I seem to have trouble understanding the semantics of named arguments. I thought that applying any named argument will take the argument from anywhere in the signature and eliminate it.


let full ~foo:_ ~bar:_ () = 1


(full ~bar:1);;
- : foo:'a -> unit -> int = <fun>

So far so good.

I have this code which tries to partially apply full but while

let curried f = f ~foo:1

let _ = (curried full) ~bar:2 ()

works, flipping the order

let curried f = f ~bar:1

let _ = (curried full) ~foo:2 ()

fails with

Error: This expression has type foo:'a -> bar:'b -> unit -> int
       but an expression was expected of type bar:int -> 'c

Thus my intuition that the order does not matter is not quite true.
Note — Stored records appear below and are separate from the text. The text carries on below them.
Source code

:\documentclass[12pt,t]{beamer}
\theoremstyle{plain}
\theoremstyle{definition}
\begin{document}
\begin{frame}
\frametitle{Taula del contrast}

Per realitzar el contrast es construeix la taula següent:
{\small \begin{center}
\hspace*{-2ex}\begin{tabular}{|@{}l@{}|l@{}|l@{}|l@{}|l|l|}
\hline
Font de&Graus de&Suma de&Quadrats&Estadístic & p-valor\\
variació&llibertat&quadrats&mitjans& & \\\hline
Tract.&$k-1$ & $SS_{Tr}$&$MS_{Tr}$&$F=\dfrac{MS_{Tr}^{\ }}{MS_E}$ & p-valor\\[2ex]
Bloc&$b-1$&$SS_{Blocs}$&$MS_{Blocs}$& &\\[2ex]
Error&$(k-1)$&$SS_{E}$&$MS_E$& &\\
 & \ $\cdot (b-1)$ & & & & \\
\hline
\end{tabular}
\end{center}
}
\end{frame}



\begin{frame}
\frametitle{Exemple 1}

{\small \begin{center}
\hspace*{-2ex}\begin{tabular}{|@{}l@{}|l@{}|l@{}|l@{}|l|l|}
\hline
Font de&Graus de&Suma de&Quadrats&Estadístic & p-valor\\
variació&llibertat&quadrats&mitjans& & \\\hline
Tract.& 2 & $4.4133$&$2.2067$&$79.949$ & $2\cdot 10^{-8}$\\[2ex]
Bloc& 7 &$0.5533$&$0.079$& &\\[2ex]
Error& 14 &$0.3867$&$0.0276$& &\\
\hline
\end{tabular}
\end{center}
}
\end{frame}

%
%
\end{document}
Can someone tell me where my intuition mislead me? For a moment I was excited that named arguments would allow partial application of any argument in any order.

The short answer is that the order of arguments does matter in general and it is only in multi-application (e.g f ~x:0 ~y:1) that the compiler permutes the arguments to match the argument order in the application with the order specified by the function type.

One way to understand this behavior is that labeled multi-applications are translated to normal applications after type checking, thus in a application like f ~x:0 ~y:1, the typechecker must decide locally the mapping between label names and argument position.